Only a number is wanted here: the count of lines in the entries below that include the word "arcgis".

Content starts

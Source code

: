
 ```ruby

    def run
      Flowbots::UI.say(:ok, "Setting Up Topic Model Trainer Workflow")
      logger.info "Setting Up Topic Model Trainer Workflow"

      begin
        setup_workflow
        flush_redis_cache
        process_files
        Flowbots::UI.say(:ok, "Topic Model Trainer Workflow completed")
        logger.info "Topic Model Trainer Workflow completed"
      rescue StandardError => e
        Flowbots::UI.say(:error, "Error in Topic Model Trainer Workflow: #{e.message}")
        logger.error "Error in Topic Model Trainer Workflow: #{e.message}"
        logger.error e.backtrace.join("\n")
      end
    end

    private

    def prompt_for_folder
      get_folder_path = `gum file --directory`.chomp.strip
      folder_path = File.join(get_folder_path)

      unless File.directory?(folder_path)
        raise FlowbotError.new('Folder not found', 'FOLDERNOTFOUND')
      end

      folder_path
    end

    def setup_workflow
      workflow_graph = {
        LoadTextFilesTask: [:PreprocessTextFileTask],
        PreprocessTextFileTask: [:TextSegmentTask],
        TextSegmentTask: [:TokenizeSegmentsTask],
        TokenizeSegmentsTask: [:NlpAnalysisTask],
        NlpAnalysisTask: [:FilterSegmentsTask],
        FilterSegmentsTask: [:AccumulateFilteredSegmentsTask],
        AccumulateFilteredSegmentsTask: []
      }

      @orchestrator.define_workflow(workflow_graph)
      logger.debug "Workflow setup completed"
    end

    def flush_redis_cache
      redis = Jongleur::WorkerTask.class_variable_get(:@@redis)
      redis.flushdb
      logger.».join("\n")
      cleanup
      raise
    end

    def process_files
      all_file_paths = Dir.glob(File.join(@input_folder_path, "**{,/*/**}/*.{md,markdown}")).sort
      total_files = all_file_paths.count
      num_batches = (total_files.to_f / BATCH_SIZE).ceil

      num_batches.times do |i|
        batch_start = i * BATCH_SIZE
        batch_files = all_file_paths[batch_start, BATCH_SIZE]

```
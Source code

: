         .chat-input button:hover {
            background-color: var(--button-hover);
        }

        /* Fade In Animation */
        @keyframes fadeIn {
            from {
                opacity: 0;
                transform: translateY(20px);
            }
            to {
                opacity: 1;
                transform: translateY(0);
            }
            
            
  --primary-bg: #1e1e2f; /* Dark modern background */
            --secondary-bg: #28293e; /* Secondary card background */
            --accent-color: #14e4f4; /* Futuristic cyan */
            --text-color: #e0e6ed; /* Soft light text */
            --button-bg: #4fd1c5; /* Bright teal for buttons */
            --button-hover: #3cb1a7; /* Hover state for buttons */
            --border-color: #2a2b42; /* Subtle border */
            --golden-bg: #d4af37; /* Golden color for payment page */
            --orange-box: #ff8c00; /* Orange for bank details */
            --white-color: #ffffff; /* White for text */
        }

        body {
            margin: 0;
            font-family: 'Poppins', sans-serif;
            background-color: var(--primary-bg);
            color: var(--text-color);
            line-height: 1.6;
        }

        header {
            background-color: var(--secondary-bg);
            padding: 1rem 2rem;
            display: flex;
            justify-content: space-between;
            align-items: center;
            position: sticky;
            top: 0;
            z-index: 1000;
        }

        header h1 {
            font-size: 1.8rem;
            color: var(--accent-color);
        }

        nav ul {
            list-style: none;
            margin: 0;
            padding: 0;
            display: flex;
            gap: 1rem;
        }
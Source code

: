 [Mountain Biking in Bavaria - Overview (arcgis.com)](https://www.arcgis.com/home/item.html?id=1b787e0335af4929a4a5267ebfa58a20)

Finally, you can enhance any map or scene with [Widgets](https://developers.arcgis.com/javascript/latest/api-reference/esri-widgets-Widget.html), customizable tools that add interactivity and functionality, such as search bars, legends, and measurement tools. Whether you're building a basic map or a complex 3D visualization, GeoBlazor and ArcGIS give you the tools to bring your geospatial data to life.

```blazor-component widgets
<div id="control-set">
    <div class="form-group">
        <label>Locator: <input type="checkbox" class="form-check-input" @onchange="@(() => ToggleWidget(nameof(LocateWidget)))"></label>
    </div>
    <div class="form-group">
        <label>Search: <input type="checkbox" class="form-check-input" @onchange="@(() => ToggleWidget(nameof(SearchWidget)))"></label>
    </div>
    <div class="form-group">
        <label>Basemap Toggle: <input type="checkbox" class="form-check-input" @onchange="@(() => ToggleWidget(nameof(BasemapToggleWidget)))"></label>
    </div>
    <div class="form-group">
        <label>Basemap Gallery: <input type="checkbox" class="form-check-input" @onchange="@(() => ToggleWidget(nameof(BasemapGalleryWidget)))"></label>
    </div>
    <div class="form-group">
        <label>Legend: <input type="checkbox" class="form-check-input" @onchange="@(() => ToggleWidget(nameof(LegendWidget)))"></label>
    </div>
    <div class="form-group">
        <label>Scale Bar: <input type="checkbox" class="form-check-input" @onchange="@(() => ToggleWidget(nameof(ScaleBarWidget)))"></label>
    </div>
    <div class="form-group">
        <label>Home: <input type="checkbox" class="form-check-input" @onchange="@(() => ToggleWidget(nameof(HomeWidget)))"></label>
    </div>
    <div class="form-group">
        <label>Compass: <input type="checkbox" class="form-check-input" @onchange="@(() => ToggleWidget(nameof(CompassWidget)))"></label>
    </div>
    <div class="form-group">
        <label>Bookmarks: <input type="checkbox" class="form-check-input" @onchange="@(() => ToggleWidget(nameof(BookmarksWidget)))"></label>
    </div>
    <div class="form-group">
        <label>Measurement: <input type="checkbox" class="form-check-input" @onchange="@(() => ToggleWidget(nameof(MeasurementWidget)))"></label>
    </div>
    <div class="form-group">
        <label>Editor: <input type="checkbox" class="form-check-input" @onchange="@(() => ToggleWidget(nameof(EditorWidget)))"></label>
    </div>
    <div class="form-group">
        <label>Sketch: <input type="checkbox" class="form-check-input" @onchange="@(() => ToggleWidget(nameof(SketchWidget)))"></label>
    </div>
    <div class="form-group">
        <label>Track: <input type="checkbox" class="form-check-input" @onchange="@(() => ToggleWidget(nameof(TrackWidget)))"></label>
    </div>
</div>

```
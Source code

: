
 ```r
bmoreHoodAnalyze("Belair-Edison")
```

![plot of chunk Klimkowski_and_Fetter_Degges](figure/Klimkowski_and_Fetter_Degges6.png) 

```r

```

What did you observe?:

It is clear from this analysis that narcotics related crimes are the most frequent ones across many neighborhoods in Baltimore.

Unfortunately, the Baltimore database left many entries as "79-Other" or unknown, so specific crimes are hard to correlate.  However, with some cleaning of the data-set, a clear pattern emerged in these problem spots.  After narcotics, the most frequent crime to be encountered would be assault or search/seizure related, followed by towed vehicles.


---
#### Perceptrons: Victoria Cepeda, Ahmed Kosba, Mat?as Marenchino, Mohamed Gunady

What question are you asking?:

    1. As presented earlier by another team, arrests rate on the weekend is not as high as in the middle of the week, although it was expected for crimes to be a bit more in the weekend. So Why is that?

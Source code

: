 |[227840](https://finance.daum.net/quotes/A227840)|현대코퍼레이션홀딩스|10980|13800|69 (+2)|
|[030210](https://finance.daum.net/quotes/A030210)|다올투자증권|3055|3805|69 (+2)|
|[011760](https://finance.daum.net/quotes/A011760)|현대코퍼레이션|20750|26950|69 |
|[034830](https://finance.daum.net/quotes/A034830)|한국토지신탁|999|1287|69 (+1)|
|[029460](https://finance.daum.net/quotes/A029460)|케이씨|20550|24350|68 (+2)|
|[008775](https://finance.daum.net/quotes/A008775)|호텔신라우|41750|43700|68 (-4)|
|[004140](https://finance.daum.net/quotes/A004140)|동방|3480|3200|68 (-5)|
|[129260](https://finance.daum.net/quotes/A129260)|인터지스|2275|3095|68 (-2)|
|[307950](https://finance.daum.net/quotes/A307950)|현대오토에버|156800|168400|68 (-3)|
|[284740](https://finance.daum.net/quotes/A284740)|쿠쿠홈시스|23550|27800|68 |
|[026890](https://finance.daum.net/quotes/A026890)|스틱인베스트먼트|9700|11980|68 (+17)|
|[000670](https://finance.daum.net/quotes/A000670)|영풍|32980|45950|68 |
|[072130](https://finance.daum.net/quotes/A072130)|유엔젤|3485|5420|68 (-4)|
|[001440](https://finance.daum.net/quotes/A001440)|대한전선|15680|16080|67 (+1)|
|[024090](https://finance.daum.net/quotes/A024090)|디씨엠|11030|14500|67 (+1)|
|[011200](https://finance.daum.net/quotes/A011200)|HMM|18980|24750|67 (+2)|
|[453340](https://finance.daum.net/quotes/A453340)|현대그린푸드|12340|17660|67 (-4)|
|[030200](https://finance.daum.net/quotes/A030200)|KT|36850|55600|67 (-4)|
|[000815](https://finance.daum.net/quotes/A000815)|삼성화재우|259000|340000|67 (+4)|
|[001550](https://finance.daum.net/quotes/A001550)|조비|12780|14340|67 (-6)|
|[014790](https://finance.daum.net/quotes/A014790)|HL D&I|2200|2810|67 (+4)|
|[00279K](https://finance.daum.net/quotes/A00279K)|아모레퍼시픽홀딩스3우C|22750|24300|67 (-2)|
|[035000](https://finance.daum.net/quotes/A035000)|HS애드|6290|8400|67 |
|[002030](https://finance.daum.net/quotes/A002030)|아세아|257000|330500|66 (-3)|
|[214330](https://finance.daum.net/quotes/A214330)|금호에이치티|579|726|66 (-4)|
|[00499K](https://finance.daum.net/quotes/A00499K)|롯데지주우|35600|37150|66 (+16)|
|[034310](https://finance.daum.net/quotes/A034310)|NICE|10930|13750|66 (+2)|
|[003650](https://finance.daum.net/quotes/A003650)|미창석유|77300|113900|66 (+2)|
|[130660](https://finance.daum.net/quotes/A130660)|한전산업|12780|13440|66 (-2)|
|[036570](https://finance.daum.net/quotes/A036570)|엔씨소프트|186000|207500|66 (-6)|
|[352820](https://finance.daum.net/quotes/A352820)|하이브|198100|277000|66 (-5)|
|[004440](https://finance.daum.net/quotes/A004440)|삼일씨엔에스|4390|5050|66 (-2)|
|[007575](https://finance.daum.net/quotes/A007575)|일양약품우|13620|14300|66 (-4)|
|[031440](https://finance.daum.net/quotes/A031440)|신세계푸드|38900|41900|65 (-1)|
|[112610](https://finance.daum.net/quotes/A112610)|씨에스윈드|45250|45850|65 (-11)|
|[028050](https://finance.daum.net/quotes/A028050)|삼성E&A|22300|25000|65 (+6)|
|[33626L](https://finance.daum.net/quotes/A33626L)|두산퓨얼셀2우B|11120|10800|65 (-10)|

Content ends

§ **Exercise result**:
2